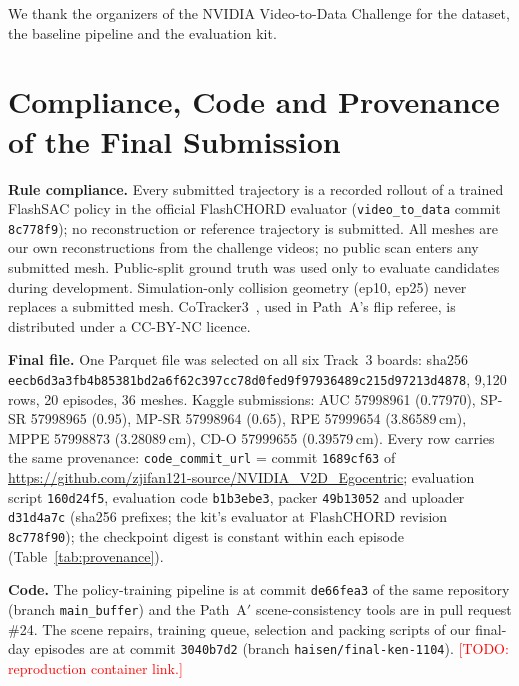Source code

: \documentclass[10pt]{nvidiaextabstract}
\newcommand{\todo}[1]{\textcolor{red}{[TODO: #1]}}
\begin{document}
\begin{acks}
We thank the organizers of the NVIDIA Video-to-Data Challenge for the dataset, the baseline pipeline and the evaluation kit.
\end{acks}




\clearpage
\appendix
\onecolumn

\section{Compliance, Code and Provenance of the Final Submission}
\label{app:prov}

\textbf{Rule compliance.} Every submitted trajectory is a recorded rollout of a trained FlashSAC policy in the official FlashCHORD evaluator (\texttt{video\_to\_data} commit \texttt{8c778f9}); no reconstruction or reference trajectory is submitted. All meshes are our own reconstructions from the challenge videos; no public scan enters any submitted mesh. Public-split ground truth was used only to evaluate candidates during development. Simulation-only collision geometry (ep10, ep25) never replaces a submitted mesh. CoTracker3~\cite{karaev2025cotracker3}, used in Path~A's flip referee, is distributed under a CC-BY-NC licence.

\textbf{Final file.} One Parquet file was selected on all six Track~3 boards: sha256 \texttt{eecb6d3a3fb4b853\allowbreak 81bd2a6f62c397cc\allowbreak 78d0fed9f9793648\allowbreak 9c215d97213d4878}, 9{,}120 rows, 20 episodes, 36 meshes. Kaggle submissions: AUC 57998961 (0.77970), SP-SR 57998965 (0.95), MP-SR 57998964 (0.65), RPE 57999654 (3.86589\,cm), MPPE 57998873 (3.28089\,cm), CD-O 57999655 (0.39579\,cm). Every row carries the same provenance: \texttt{code\_commit\_url} = commit \texttt{1689cf63} of \url{https://github.com/zjifan121-source/NVIDIA_V2D_Egocentric}; evaluation script \texttt{160d24f5}, evaluation code \texttt{b1b3ebe3}, packer \texttt{49b13052} and uploader \texttt{d31d4a7c} (sha256 prefixes; the kit's evaluator at FlashCHORD revision \texttt{8c778f90}); the checkpoint digest is constant within each episode (Table~\ref{tab:provenance}).

\textbf{Code.} The policy-training pipeline is at commit \texttt{de66fea3} of the same repository (branch \texttt{main\_buffer}) and the Path~A$'$ scene-consistency tools are in pull request \#24. The scene repairs, training queue, selection and packing scripts of our final-day episodes are at commit \texttt{3040b7d2} (branch \texttt{haisen/final-ken-1104}). \todo{reproduction container link.}
\end{document}
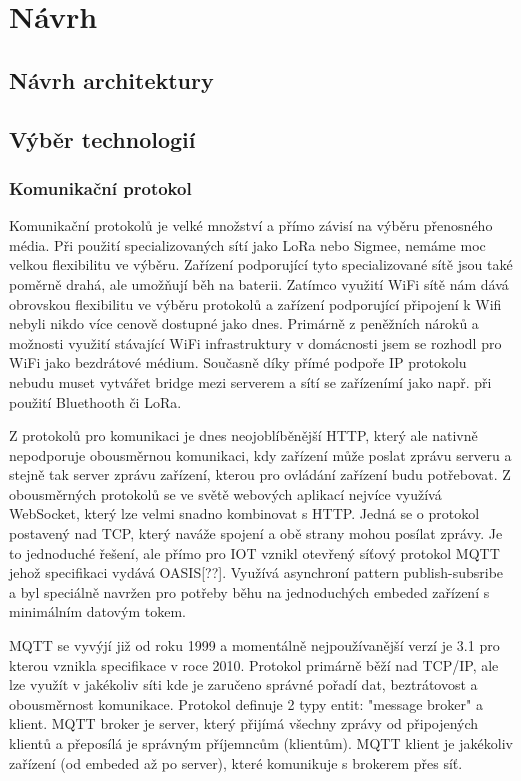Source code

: \documentclass[thesis=B,czech]{FITthesis}[2019/12/23]
\begin{document}
\chapter{Návrh}

\section{Návrh architektury}

\section{Výběr technologií}

\subsection{Komunikační protokol}   %
Komunikační protokolů je velké množství a přímo závisí na výběru přenosného média. Při použití specializovaných sítí jako LoRa nebo Sigmee, nemáme moc velkou flexibilitu ve výběru. Zařízení podporující tyto specializované sítě jsou také poměrně drahá, ale umožňují běh na baterii. Zatímco využití WiFi sítě nám dává obrovskou flexibilitu ve výběru protokolů a zařízení podporující připojení k Wifi nebyli nikdo více cenově dostupné jako dnes. Primárně z peněžních nároků a možnosti využití stávající WiFi infrastruktury v domácnosti jsem se rozhodl pro WiFi jako bezdrátové médium. Současně díky přímé podpoře IP protokolu nebudu muset vytvářet bridge mezi serverem a sítí se zařízenímí jako např. při použití Bluethooth či LoRa.

Z protokolů pro komunikaci je dnes neojoblíběnější HTTP, který ale nativně nepodporuje obousměrnou komunikaci, kdy zařízení může poslat zprávu serveru a stejně tak server zprávu zařízení, kterou pro ovládání zařízení budu potřebovat. Z obousměrných protokolů se ve světě webových aplikací nejvíce využívá WebSocket, který lze velmi snadno kombinovat s HTTP. Jedná se o protokol postavený nad TCP, který naváže spojení a obě strany mohou posílat zprávy. Je to jednoduché řešení, ale přímo pro IOT vznikl otevřený síťový protokol MQTT jehož specifikaci vydává OASIS[??]. Využívá asynchroní pattern publish-subsribe a byl speciálně navržen pro potřeby běhu na jednoduchých embeded zařízení s minimálním datovým tokem.

MQTT se vyvýjí již od roku 1999 a momentálně nejpoužívanější verzí je 3.1 pro kterou vznikla specifikace v roce 2010. Protokol primárně běží nad TCP/IP, ale lze využít v jakékoliv síti kde je zaručeno správné pořadí dat, beztrátovost a obousměrnost komunikace. Protokol definuje 2 typy entit: "message broker" a klient. MQTT broker je server, který přijímá všechny zprávy od připojených klientů a přeposílá je správným příjemncům (klientům). MQTT klient je jakékoliv zařízení (od embeded až po server), které komunikuje s brokerem přes síť.
\end{document}
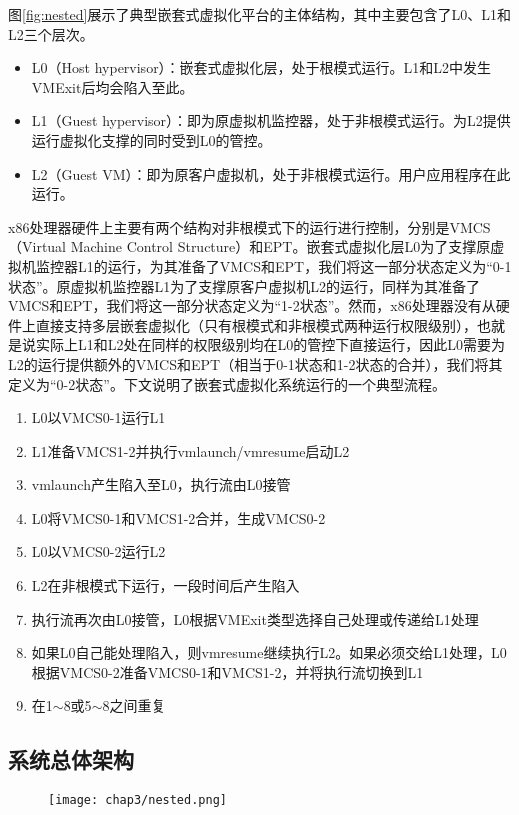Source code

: 图\ref{fig:nested}展示了典型嵌套式虚拟化平台的主体结构，其中主要包含了L0、L1和L2三个层次。

\begin{itemize}
\item{L0（Host hypervisor）：嵌套式虚拟化层，处于根模式运行。L1和L2中发生VMExit后均会陷入至此。}
\item{L1（Guest hypervisor）：即为原虚拟机监控器，处于非根模式运行。为L2提供运行虚拟化支撑的同时受到L0的管控。}
\item{L2（Guest VM）：即为原客户虚拟机，处于非根模式运行。用户应用程序在此运行。}
\end{itemize}

x86处理器硬件上主要有两个结构对非根模式下的运行进行控制，分别是VMCS（Virtual Machine Control Structure）和EPT。嵌套式虚拟化层L0为了支撑原虚拟机监控器L1的运行，为其准备了VMCS和EPT，我们将这一部分状态定义为“0-1状态”。原虚拟机监控器L1为了支撑原客户虚拟机L2的运行，同样为其准备了VMCS和EPT，我们将这一部分状态定义为“1-2状态”。然而，x86处理器没有从硬件上直接支持多层嵌套虚拟化（只有根模式和非根模式两种运行权限级别），也就是说实际上L1和L2处在同样的权限级别均在L0的管控下直接运行，因此L0需要为L2的运行提供额外的VMCS和EPT（相当于0-1状态和1-2状态的合并），我们将其定义为“0-2状态”。下文说明了嵌套式虚拟化系统运行的一个典型流程。

\begin{enumerate}
\item L0以VMCS0-1运行L1
\item L1准备VMCS1-2并执行vmlaunch/vmresume启动L2
\item vmlaunch产生陷入至L0，执行流由L0接管
\item L0将VMCS0-1和VMCS1-2合并，生成VMCS0-2
\item L0以VMCS0-2运行L2
\item L2在非根模式下运行，一段时间后产生陷入
\item 执行流再次由L0接管，L0根据VMExit类型选择自己处理或传递给L1处理
\item 如果L0自己能处理陷入，则vmresume继续执行L2。如果必须交给L1处理，L0根据VMCS0-2准备VMCS0-1和VMCS1-2，并将执行流切换到L1
\item 在1$\sim$8或5$\sim$8之间重复
\end{enumerate}

\subsection{系统总体架构}

\begin{figure}[!htp]
  \centering
  \texttt{[image: chap3/nested.png]}
\end{figure}


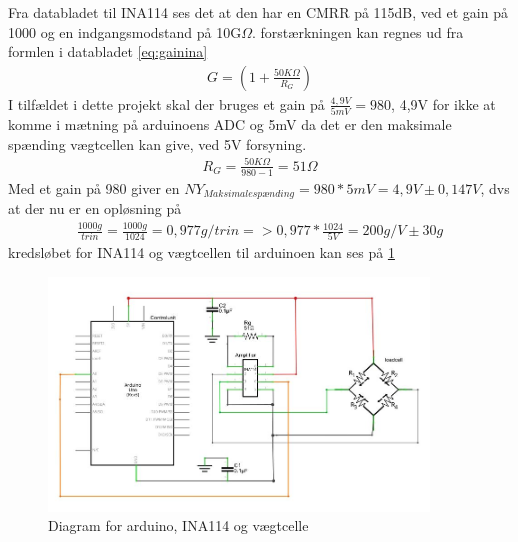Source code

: Fra databladet til INA114 ses det at den har en CMRR på 115dB, ved et gain på 1000 og en indgangsmodstand på 10G$\Omega$. forstærkningen kan regnes ud fra formlen i databladet \ref{eq:gainina}
\begin{align}
 G=(1+\frac{50K\Omega}{R_{G}})
 \label{eq:gainina}
 \end{align} 
 I tilfældet i dette projekt skal der bruges et gain på $\frac{4,9V}{5mV}=980$, 4,9V for ikke at komme i mætning på arduinoens ADC og 5mV da det er den maksimale spænding vægtcellen kan give, ved 5V forsyning.
 \begin{align}
 R_{G}=\frac{50K\Omega}{980-1}=51\Omega
 \label{eq:gainina}
 \end{align}
Med et gain på 980 giver en $NY_{Maksimalespænding}=980*5mV=4,9V \pm0,147V$, dvs at der nu er en opløsning på
\begin{align}
 \frac{1000g}{trin}=\frac{1000g}{1024}=0,977g/trin=>0,977*\frac{1024}{5V}=200g/V \pm30g
 \label{eq:gainina}
 \end{align}
 kredsløbet for INA114 og vægtcellen til arduinoen kan ses på \ref{fig:loadcelldiagram}
 
  \begin{figure}[H]
	\centering
	\includegraphics[width=0.9\textwidth]{billeder/Hardware/diagrammer/loadcelldiagram.JPG}
	\caption{Diagram for arduino, INA114 og vægtcelle}
	\label{fig:loadcelldiagram}
\end{figure}

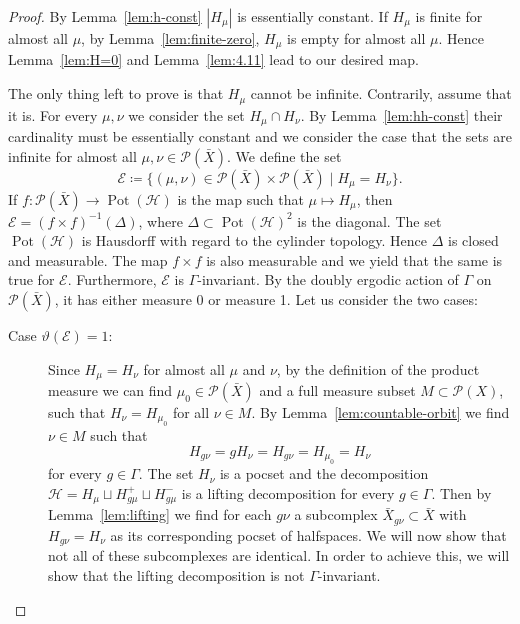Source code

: \begin{proof}
  By Lemma~\ref{lem:h-const} \(|H_\mu|\) is essentially constant.
  If \(H_\mu\) is finite for almost all \(\mu\), by Lemma~\ref{lem:finite-zero}, \(H_\mu\) is empty for almost all \(\mu\). Hence Lemma~\ref{lem:H=0} and Lemma~\ref{lem:4.11} lead to our desired map.

  The only thing left to prove is that \(H_\mu\) cannot be infinite. Contrarily, assume that it is. For every \(\mu, \nu\) we consider the set \(H_\mu \cap H_\nu\). By Lemma~\ref{lem:hh-const} their cardinality must be essentially constant and we consider the case that the sets are infinite for almost all \(\mu, \nu \in \mathcal{P}(\bar X)\).
  We define the set
  \[
    \mathcal{E} \coloneqq \{(\mu, \nu) \in \mathcal{P}(\bar X) \times \mathcal{P}(\bar X)\mid H_\mu = H_\nu\}.
  \]
  If \(f\colon \mathcal{P}(\bar X) \to \operatorname{Pot}(\mathcal{H})\) is the map such that  \(\mu \mapsto H_\mu\), then \(\mathcal{E} = (f \times f)^{-1}(\Delta)\), where \(\Delta \subset \operatorname{Pot}(\mathcal{H})^2\) is the diagonal. The set \(\operatorname{Pot}(\mathcal{H})\) is Hausdorff with regard to the cylinder topology. Hence \(\Delta\) is closed and measurable. The map \(f \times f\) is also measurable and we yield that the same is true for \(\mathcal{E}\). Furthermore, \(\mathcal{E}\) is \(\Gamma\)-invariant.  By the doubly ergodic action of \(\Gamma\) on \(\mathcal{P}(\bar X)\), it has either measure 0 or measure 1. Let us consider the two cases:
  \begin{description}
  \item[Case \(\vartheta(\mathcal{E})=1\):] Since \(H_\mu = H_\nu\) for almost all \(\mu\) and \(\nu\), by the definition of the product measure we can find \(\mu_0 \in \mathcal{P}(\bar X)\) and a full measure subset \(M \subset \mathcal{P}(X)\), such that \(H_\nu = H_{\mu_0}\) for all \(\nu \in M\). By Lemma~\ref{lem:countable-orbit} we find \(\nu \in M\) such that
    \[
      H_{g\nu} = gH_\nu = H_{g\nu} = H_{\mu_0} = H_\nu
    \]
    for every \(g \in \Gamma\). The set \(H_\nu\) is a pocset and the decomposition \(\mathcal{H} = H_\mu \sqcup H_{g\mu}^+ \sqcup H_{g\mu}^-\) is a lifting decomposition for every \(g \in \Gamma\). Then by Lemma~\ref{lem:lifting} we find for each \(g\nu\) a subcomplex \(\bar X_{g\nu} \subset \bar X\) with \(H_{g\nu} = H_\nu\) as its corresponding pocset of halfspaces. We will now show that not all of these subcomplexes are identical. In order to achieve this, we will show that the lifting decomposition is not \(\Gamma\)-invariant.


\end{description}
\end{proof}
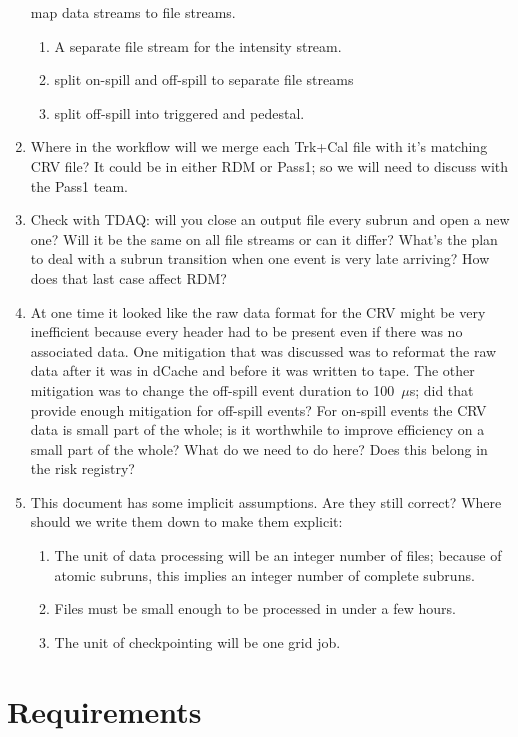 \begin{enumerate}
  map data streams to file streams.
  \begin{enumerate}
    \item A separate file stream for the intensity stream.
    \item split on-spill and off-spill to separate file streams
    \item split off-spill into triggered and pedestal.
  \end{enumerate}
\item Where in the workflow will we merge each Trk+Cal file with it's matching CRV file?
  It could be in either RDM or Pass1; so we will need to discuss with the Pass1 team.
\item Check with TDAQ: will you close an output file every subrun and open a new one? Will it be the same
  on all file streams or can it differ?  What's the plan to deal with a subrun transition when one
  event is very late arriving?  How does that last case affect RDM?
\item At one time it looked like the raw data format for the CRV might be very inefficient
  because every header had to be present even if there was no associated data.
  One mitigation that was discussed was to reformat the raw data after it was in dCache and before it was written to tape.
  The other mitigation was to change the off-spill event duration to 100~$\mu$s; did that provide enough mitigation for off-spill events?
  For on-spill events the CRV data is small part of the whole; is it worthwhile to improve efficiency on a small part of the whole?
  What do we need to do here?  Does this belong in the risk registry?
\item This document has some implicit assumptions.  Are they still correct?  Where should we write them down to make them explicit:
  \begin{enumerate}
  \item The unit of data processing will be an integer number of files; because of atomic subruns, this implies an integer number
    of complete subruns.
  \item Files must be small enough to be processed in under a few hours.
  \item The unit of checkpointing will be one grid job.
  \end{enumerate}
\end{enumerate}


\chapter{Requirements}
\label{ch:requirements}

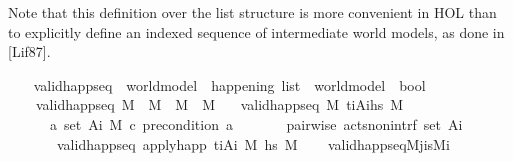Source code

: \begin{isabellebody}
\begin{isamarkuptext}
    Note that this definition over the list structure is more convenient in HOL
    than to explicitly define an indexed sequence  of intermediate world
    models, as done in [Lif87].%
\end{isamarkuptext}\isamarkuptrue%
\ \ \isamarkupfalse%
\ valid{\isacharunderscore}{\kern0pt}happ{\isacharunderscore}{\kern0pt}seq\ {\isacharcolon}{\kern0pt}{\isacharcolon}{\kern0pt}\ {\isachardoublequoteopen}world{\isacharunderscore}{\kern0pt}model\ {\isasymRightarrow}\ happening\ list\ {\isasymRightarrow}\ world{\isacharunderscore}{\kern0pt}model\ {\isasymRightarrow}\ bool{\isachardoublequoteclose}\ \isanewline
\ \ \ \ {\isachardoublequoteopen}valid{\isacharunderscore}{\kern0pt}happ{\isacharunderscore}{\kern0pt}seq\ M\ {\isacharbrackleft}{\kern0pt}{\isacharbrackright}{\kern0pt}\ M{\isacharprime}{\kern0pt}\ {\isasymlongleftrightarrow}\ {\isacharparenleft}{\kern0pt}M\ {\isacharequal}{\kern0pt}\ M{\isacharprime}{\kern0pt}{\isacharparenright}{\kern0pt}{\isachardoublequoteclose}\isanewline
\ \ {\isacharbar}{\kern0pt}\ {\isachardoublequoteopen}valid{\isacharunderscore}{\kern0pt}happ{\isacharunderscore}{\kern0pt}seq\ M\ {\isacharparenleft}{\kern0pt}{\isacharparenleft}{\kern0pt}t\isactrlsub i{\isacharcomma}{\kern0pt}A\isactrlsub i{\isacharparenright}{\kern0pt}{\isacharhash}{\kern0pt}hs{\isacharparenright}{\kern0pt}\ M{\isacharprime}{\kern0pt}\ {\isasymlongleftrightarrow}\ \isanewline
\ \ \ \ \ \ {\isacharparenleft}{\kern0pt}{\isasymforall}a{\isasymin}\ set\ A\isactrlsub i{\isachardot}{\kern0pt}\ M\ \isactrlsup c{\isasymTTurnstile}\isactrlsub {\isacharequal}{\kern0pt}\ precondition\ a{\isacharparenright}{\kern0pt}\isanewline
\ \ \ \ \ \ {\isasymand}\ {\isacharparenleft}{\kern0pt}pairwise\ acts{\isacharunderscore}{\kern0pt}non{\isacharunderscore}{\kern0pt}intrf\ {\isacharparenleft}{\kern0pt}set\ A\isactrlsub i{\isacharparenright}{\kern0pt}{\isacharparenright}{\kern0pt}\isanewline
\ \ \ \ \ \ {\isasymand}\ valid{\isacharunderscore}{\kern0pt}happ{\isacharunderscore}{\kern0pt}seq\ {\isacharparenleft}{\kern0pt}apply{\isacharunderscore}{\kern0pt}happ\ {\isacharparenleft}{\kern0pt}t\isactrlsub i{\isacharcomma}{\kern0pt}A\isactrlsub i{\isacharparenright}{\kern0pt}\ M{\isacharparenright}{\kern0pt}\ hs\ M{\isacharprime}{\kern0pt}{\isachardoublequoteclose}\isanewline
\isanewline
\ \ \isamarkupfalse%
\ valid{\isacharunderscore}{\kern0pt}happ{\isacharunderscore}{\kern0pt}seq{\isacharunderscore}{\kern0pt}M\isactrlsub j{\isacharunderscore}{\kern0pt}is{\isacharunderscore}{\kern0pt}M\isactrlsub i{\isacharcolon}{\kern0pt}\isanewline

\end{isabellebody}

GOAL OF THE EXERCISE - Every line that holds the word "isamarkuptext" should be copied from the records above.

EXERCISE ANSWER -
\begin{isamarkuptext}
\end{isamarkuptext}\isamarkuptrue%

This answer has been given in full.